Saved data entries:
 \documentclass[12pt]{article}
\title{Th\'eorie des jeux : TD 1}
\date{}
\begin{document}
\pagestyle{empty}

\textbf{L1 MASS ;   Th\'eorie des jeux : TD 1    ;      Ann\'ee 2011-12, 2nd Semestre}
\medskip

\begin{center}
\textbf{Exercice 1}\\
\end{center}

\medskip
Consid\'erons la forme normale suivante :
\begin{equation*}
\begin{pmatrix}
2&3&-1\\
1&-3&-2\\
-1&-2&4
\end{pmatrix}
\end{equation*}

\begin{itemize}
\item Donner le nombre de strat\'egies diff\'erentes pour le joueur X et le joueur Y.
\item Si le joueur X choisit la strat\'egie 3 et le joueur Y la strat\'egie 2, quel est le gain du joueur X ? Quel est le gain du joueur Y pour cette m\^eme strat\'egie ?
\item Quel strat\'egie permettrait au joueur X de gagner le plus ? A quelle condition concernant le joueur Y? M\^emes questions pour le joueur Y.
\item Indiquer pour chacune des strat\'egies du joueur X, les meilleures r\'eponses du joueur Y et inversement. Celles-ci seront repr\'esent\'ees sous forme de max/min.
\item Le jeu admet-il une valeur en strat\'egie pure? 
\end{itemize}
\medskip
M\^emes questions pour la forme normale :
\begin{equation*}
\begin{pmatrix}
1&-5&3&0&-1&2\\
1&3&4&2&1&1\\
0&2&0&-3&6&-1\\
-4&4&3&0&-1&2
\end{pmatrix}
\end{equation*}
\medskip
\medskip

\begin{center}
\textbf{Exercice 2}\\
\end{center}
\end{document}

» **EXERCISE OBJECTIVE**
Quote the data above in full, changing nothing.

» **YOUR RESPONSE**
 \documentclass[12pt]{article}
\title{Th\'eorie des jeux : TD 1}
\date{}
\begin{document}
\pagestyle{empty}

\textbf{L1 MASS ;   Th\'eorie des jeux : TD 1    ;      Ann\'ee 2011-12, 2nd Semestre}
\medskip

\begin{center}
\textbf{Exercice 1}\\
\end{center}

\medskip
Consid\'erons la forme normale suivante :
\begin{equation*}
\begin{pmatrix}
2&3&-1\\
1&-3&-2\\
-1&-2&4
\end{pmatrix}
\end{equation*}

\begin{itemize}
\item Donner le nombre de strat\'egies diff\'erentes pour le joueur X et le joueur Y.
\item Si le joueur X choisit la strat\'egie 3 et le joueur Y la strat\'egie 2, quel est le gain du joueur X ? Quel est le gain du joueur Y pour cette m\^eme strat\'egie ?
\item Quel strat\'egie permettrait au joueur X de gagner le plus ? A quelle condition concernant le joueur Y? M\^emes questions pour le joueur Y.
\item Indiquer pour chacune des strat\'egies du joueur X, les meilleures r\'eponses du joueur Y et inversement. Celles-ci seront repr\'esent\'ees sous forme de max/min.
\item Le jeu admet-il une valeur en strat\'egie pure? 
\end{itemize}
\medskip
M\^emes questions pour la forme normale :
\begin{equation*}
\begin{pmatrix}
1&-5&3&0&-1&2\\
1&3&4&2&1&1\\
0&2&0&-3&6&-1\\
-4&4&3&0&-1&2
\end{pmatrix}
\end{equation*}
\medskip
\medskip

\begin{center}
\textbf{Exercice 2}\\
\end{center}
\end{document}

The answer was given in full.